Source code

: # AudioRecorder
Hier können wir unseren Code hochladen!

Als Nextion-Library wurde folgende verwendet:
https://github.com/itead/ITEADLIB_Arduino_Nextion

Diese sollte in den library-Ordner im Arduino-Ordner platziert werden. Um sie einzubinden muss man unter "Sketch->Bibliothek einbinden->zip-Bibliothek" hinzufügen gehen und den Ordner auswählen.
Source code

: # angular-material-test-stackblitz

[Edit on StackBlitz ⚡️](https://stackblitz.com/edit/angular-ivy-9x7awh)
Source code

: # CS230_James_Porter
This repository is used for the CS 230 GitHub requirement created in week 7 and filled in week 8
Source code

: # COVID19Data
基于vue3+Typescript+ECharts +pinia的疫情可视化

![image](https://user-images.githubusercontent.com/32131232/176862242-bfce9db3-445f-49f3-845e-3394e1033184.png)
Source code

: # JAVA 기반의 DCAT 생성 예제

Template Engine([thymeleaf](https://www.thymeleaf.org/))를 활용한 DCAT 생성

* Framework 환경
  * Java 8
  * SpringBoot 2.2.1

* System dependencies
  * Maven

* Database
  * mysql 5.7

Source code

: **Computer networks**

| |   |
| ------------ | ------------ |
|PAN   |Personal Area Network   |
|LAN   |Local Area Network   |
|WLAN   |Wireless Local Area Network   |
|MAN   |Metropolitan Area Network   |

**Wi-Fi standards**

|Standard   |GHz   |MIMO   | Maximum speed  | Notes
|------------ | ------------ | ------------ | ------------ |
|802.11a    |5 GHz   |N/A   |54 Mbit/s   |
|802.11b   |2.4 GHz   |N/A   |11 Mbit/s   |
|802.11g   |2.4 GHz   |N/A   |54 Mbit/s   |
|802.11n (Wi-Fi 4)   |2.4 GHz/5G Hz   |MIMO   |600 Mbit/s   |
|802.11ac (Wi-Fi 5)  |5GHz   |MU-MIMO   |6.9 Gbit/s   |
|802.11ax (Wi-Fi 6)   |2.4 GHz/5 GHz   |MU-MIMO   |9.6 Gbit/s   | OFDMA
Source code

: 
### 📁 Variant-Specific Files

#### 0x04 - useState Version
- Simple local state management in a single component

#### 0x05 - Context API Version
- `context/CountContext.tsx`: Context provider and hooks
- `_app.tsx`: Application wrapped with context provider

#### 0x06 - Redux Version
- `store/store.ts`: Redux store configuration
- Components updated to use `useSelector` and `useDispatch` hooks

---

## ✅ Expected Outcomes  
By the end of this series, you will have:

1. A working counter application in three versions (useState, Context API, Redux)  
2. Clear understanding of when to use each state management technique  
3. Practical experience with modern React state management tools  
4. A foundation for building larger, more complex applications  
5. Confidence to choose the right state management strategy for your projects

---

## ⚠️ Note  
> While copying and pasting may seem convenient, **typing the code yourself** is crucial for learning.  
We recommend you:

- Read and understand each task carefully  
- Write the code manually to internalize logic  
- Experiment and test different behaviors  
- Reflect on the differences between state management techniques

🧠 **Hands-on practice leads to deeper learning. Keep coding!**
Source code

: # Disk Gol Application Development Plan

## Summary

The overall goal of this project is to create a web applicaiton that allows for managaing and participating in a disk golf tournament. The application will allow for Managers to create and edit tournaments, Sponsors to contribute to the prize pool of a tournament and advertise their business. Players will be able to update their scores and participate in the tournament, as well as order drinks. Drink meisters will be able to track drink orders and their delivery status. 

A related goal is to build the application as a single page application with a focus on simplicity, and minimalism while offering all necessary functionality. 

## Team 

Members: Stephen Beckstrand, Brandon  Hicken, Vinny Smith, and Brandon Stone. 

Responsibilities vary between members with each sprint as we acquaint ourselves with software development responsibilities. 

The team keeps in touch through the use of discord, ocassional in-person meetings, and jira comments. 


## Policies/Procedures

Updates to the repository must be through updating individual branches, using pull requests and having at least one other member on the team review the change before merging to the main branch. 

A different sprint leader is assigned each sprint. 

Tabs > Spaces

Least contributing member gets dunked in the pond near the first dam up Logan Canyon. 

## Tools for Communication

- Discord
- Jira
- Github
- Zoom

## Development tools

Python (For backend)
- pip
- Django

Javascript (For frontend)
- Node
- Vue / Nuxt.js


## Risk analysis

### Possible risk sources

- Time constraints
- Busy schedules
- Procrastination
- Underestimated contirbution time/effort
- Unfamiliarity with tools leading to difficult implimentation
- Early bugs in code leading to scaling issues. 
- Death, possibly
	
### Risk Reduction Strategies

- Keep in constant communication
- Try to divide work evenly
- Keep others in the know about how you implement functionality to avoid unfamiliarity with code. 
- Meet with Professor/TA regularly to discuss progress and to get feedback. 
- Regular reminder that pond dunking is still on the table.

▸ **Exercise objective**
In the material above, how many lines contain the string "DCAT"? Respond with that number by itself.

▸ **Completed exercise**
2